In 10 steps to a privacy proof company

As of 25 May 2018, the General Data Protection Regulation (GDPR) will be applied throughout the European Union. The European Commission wants to strengthen the position of citizens towards all companies and agencies that process their personal data.

30 November 2017

As of 25 May 2018, the General Data Protection Regulation (GDPR) will be applied throughout the European Union. The European Commission wants to strengthen the position of citizens towards all companies and agencies that process their personal data. But what are the consequences of the new European privacy regulation for your company?

More effective supervision should be possible by obliging companies to map out exactly what they do with personal data. If your company does not adequately protect processed personal data you risk a fine that may amount to 4% of annual sales. In order to prepare your company for the GDPR, follow the 10 steps below.

1. Assess the scope of the data processing

Determine the risks for your company and map the scope of the processing of personal data.

2. Be accountable

Make sure that the people in your business making decisions and having knowledge about the legal and technological processing of data are aware of these new privacy rules.

3. Actively protect the rights of those involved and ensure legal consent

The new law ensures that the people whose personal data is processed can properly exercise their privacy rights. You are therefore obliged to respect these rights, including the right to receive information, the right to object to profiling and automated decision-making, the right to be forgotten, and the right to data portability, which means that individuals can receive their personal data in a standard format so these can easily be passed on to another supplier of a similar service.

4. Determine if you are required to perform a Privacy Impact Assessment

A Privacy Impact Assessment is a risk analysis that has to be performed particularly in case of data processing with an increased privacy risk (such as large scale processing, profiling, prognoses, special data, linking of data collections, new technologies, processing outside the EU, etc.).

5. Establish a register of your data processing

Your company must establish and maintain a register of all the data processing activities taking place within the company and/or under the responsibility of the company. Supervisors may request access to this register.

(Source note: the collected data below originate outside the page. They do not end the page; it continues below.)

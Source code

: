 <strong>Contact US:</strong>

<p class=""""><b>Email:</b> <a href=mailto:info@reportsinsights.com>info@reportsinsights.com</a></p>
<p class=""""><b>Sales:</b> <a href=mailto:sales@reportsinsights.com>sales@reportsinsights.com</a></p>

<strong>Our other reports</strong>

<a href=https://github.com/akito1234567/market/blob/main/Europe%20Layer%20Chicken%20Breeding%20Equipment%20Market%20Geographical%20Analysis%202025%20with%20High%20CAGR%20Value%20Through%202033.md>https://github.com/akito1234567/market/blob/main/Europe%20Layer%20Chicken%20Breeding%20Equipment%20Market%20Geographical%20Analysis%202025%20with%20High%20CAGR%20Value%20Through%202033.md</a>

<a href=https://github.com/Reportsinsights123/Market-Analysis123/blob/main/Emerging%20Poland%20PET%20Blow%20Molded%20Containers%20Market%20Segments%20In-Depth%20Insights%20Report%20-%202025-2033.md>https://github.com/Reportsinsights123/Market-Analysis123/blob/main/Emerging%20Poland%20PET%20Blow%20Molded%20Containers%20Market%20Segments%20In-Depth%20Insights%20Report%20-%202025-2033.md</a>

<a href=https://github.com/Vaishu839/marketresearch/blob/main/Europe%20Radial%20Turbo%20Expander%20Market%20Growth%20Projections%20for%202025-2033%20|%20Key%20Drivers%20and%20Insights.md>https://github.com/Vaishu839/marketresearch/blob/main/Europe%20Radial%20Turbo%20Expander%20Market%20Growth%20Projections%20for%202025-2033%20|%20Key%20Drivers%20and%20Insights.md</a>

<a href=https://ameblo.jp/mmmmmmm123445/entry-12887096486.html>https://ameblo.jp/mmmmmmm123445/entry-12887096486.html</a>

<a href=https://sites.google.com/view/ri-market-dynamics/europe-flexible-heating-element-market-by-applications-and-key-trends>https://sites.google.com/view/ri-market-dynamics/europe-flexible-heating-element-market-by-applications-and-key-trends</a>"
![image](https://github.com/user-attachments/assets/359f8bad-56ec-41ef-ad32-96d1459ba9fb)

6. Adjust your security and privacy policy

The protection of personal data should already be ensured during the design process of products and services (Privacy by design). Subsequently, you are required to take technical and organizational measures to make sure that you are only processing the absolutely necessary data for the specific purpose of your company (Privacy by default).

7. Determine retention periods

In step 1, you have identified with what purpose your company processes certain data. Now, determine how long you are allowed to store this data for that specific purpose, when this term starts to run, and how it is maintained.

8. Create a data breach protocol and maintain a register

A data breach means that personal data has been unintentionally released, made accessible, destroyed or modified. The law does impose stricter requirements on the registration of data breaches within your company. Therefore, your company should document data breaches accurately so that the supervisory authority can check whether you have complied with the notification requirement.

9. Assess the agreements with your data processors

Consider your administration office, cloud- and IT services, as well as other service providers storing or otherwise accessing the personal data collected by your company. Your company is required to enter into agreements with all these data processors in order to ensure that all processed data is properly protected and the data processor fulfill their obligations under the GDPR.

10. Determine your supervisory authority

Do you have offices in other EU Member States? Then you will only have to deal with the “leading supervisor”. This will usually be the supervisory authority of the Member State where your main office is located.